## Problem details:
Look through the lines below and extract any with the word "that".

*** Source data Section Begins ***

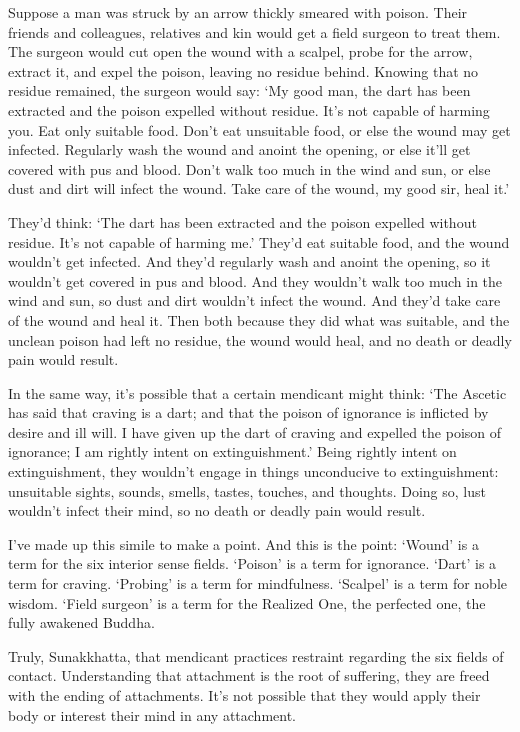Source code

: \documentclass[12pt,openany]{book}%
\begin{document}
Suppose a man was struck by an arrow thickly smeared with poison. Their friends and colleagues, relatives and kin would get a field surgeon to treat them. The surgeon would cut open the wound with a scalpel, probe for the arrow, extract it, and expel the poison, leaving no residue behind. Knowing that no residue remained, the surgeon would say: ‘My good man, the dart has been extracted and the poison expelled without residue. It’s not capable of harming you. Eat only suitable food. Don’t eat unsuitable food, or else the wound may get infected. Regularly wash the wound and anoint the opening, or else it’ll get covered with pus and blood. Don’t walk too much in the wind and sun, or else dust and dirt will infect the wound. Take care of the wound, my good sir, heal it.’ 

They’d think: ‘The dart has been extracted and the poison expelled without residue. It’s not capable of harming me.’ They’d eat suitable food, and the wound wouldn’t get infected. And they’d regularly wash and anoint the opening, so it wouldn’t get covered in pus and blood. And they wouldn’t walk too much in the wind and sun, so dust and dirt wouldn’t infect the wound. And they’d take care of the wound and heal it. Then both because they did what was suitable, and the unclean poison had left no residue, the wound would heal, and no death or deadly pain would result. 

In the same way, it’s possible that a certain mendicant might think: ‘The Ascetic has said that craving is a dart; and that the poison of ignorance is inflicted by desire and ill will. I have given up the dart of craving and expelled the poison of ignorance; I am rightly intent on extinguishment.’ Being rightly intent on extinguishment, they wouldn’t engage in things unconducive to extinguishment: unsuitable sights, sounds, smells, tastes, touches, and thoughts. Doing so, lust wouldn’t infect their mind, so no death or deadly pain would result. 

I’ve made up this simile to make a point. And this is the point: ‘Wound’ is a term for the six interior sense fields. ‘Poison’ is a term for ignorance. ‘Dart’ is a term for craving. ‘Probing’ is a term for mindfulness. ‘Scalpel’ is a term for noble wisdom. ‘Field surgeon’ is a term for the Realized One, the perfected one, the fully awakened Buddha. 

Truly, Sunakkhatta, that mendicant practices restraint regarding the six fields of contact. Understanding that attachment is the root of suffering, they are freed with the ending of attachments. It’s not possible that they would apply their body or interest their mind in any attachment. 
\end{document}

*** Source data Section Ends ***

## Reply:
Suppose a man was struck by an arrow thickly smeared with poison. Their friends and colleagues, relatives and kin would get a field surgeon to treat them. The surgeon would cut open the wound with a scalpel, probe for the arrow, extract it, and expel the poison, leaving no residue behind. Knowing that no residue remained, the surgeon would say: ‘My good man, the dart has been extracted and the poison expelled without residue. It’s not capable of harming you. Eat only suitable food. Don’t eat unsuitable food, or else the wound may get infected. Regularly wash the wound and anoint the opening, or else it’ll get covered with pus and blood. Don’t walk too much in the wind and sun, or else dust and dirt will infect the wound. Take care of the wound, my good sir, heal it.’ 
In the same way, it’s possible that a certain mendicant might think: ‘The Ascetic has said that craving is a dart; and that the poison of ignorance is inflicted by desire and ill will. I have given up the dart of craving and expelled the poison of ignorance; I am rightly intent on extinguishment.’ Being rightly intent on extinguishment, they wouldn’t engage in things unconducive to extinguishment: unsuitable sights, sounds, smells, tastes, touches, and thoughts. Doing so, lust wouldn’t infect their mind, so no death or deadly pain would result. 
Truly, Sunakkhatta, that mendicant practices restraint regarding the six fields of contact. Understanding that attachment is the root of suffering, they are freed with the ending of attachments. It’s not possible that they would apply their body or interest their mind in any attachment. 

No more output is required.